## SUPPLIED DATA

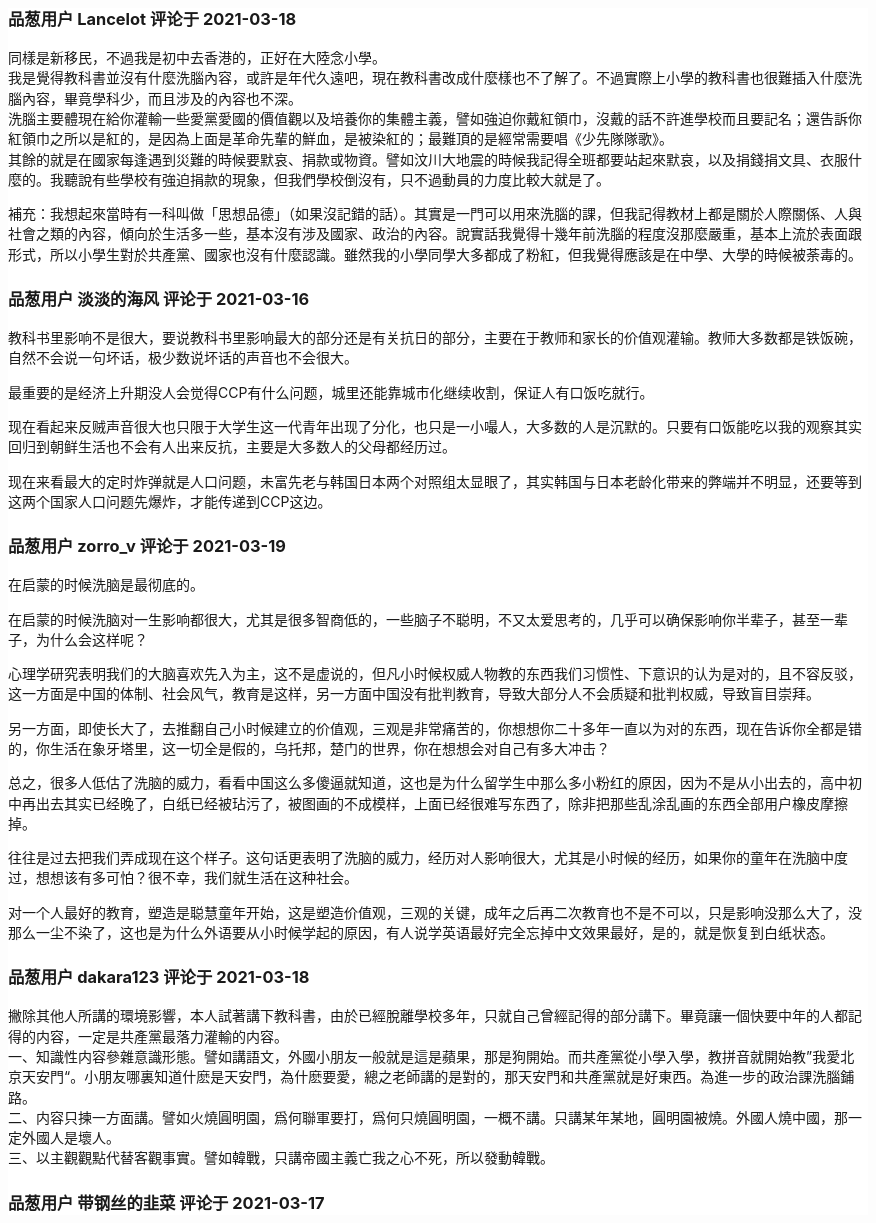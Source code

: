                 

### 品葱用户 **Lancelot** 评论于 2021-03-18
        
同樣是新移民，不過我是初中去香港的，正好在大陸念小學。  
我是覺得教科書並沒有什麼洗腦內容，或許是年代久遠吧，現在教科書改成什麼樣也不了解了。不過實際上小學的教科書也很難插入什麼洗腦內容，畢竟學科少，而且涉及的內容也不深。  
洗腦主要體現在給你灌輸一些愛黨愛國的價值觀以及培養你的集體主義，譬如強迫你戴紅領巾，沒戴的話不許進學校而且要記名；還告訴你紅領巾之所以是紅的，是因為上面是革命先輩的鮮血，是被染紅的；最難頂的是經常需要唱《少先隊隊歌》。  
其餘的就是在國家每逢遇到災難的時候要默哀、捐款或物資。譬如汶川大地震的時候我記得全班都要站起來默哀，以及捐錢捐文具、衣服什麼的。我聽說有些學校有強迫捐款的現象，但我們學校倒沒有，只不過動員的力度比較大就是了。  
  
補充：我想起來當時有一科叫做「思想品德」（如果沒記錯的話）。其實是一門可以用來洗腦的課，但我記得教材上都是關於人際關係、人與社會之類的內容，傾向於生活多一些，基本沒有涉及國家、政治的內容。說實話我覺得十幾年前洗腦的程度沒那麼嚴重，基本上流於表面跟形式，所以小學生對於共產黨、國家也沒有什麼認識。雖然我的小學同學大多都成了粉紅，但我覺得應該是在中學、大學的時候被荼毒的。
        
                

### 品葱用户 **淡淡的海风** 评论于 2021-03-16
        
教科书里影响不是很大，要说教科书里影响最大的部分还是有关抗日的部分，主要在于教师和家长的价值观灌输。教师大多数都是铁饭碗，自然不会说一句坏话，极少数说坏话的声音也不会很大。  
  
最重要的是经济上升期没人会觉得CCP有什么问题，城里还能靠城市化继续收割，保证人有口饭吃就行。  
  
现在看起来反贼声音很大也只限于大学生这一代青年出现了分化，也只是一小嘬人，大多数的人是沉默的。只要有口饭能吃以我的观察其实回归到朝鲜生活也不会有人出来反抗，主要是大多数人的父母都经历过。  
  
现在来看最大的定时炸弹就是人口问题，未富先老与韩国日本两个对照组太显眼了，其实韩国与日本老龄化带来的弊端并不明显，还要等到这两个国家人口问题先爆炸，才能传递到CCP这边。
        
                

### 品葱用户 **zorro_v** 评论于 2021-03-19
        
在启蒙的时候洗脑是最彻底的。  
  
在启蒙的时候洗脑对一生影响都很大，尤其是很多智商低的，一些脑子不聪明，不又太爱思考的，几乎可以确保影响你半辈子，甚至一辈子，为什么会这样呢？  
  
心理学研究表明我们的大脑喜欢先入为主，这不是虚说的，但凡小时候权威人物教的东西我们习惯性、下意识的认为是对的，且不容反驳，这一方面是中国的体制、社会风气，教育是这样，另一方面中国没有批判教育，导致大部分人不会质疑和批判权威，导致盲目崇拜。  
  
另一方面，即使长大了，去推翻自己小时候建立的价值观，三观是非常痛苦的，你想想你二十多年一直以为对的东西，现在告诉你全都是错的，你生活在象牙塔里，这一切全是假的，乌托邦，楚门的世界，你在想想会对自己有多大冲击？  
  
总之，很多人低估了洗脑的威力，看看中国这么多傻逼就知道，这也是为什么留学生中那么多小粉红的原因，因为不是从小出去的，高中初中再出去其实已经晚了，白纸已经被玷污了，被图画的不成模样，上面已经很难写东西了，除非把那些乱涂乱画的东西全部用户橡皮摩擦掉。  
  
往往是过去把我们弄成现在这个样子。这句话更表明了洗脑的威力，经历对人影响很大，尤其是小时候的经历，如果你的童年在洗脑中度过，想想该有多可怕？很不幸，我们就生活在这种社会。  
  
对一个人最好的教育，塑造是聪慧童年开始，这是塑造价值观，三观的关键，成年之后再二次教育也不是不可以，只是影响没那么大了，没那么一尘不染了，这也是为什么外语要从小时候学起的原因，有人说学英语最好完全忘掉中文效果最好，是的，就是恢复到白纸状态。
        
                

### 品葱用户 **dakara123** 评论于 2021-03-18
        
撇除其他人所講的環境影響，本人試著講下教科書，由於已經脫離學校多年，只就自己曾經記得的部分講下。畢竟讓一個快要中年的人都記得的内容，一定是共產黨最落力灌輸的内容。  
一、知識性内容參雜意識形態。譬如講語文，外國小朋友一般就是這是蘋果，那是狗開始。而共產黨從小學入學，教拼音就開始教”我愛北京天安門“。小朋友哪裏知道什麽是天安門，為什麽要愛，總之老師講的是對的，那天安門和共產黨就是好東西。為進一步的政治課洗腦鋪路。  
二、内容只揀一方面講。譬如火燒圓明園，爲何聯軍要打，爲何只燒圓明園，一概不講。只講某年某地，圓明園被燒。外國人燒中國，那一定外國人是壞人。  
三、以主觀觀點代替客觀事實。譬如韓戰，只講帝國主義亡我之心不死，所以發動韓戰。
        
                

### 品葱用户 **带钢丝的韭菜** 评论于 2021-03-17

## ABOUT THIS EXERCISE
Would you please reproduce every line from the one containing "### 品葱用户 **dakara123** 评论于 2021-03-18" through the final line of the listing, and only those lines?

## RESPONSE TO THIS TASK
### 品葱用户 **dakara123** 评论于 2021-03-18
        
撇除其他人所講的環境影響，本人試著講下教科書，由於已經脫離學校多年，只就自己曾經記得的部分講下。畢竟讓一個快要中年的人都記得的内容，一定是共產黨最落力灌輸的内容。  
一、知識性内容參雜意識形態。譬如講語文，外國小朋友一般就是這是蘋果，那是狗開始。而共產黨從小學入學，教拼音就開始教”我愛北京天安門“。小朋友哪裏知道什麽是天安門，為什麽要愛，總之老師講的是對的，那天安門和共產黨就是好東西。為進一步的政治課洗腦鋪路。  
二、内容只揀一方面講。譬如火燒圓明園，爲何聯軍要打，爲何只燒圓明園，一概不講。只講某年某地，圓明園被燒。外國人燒中國，那一定外國人是壞人。  
三、以主觀觀點代替客觀事實。譬如韓戰，只講帝國主義亡我之心不死，所以發動韓戰。
        
                

### 品葱用户 **带钢丝的韭菜** 评论于 2021-03-17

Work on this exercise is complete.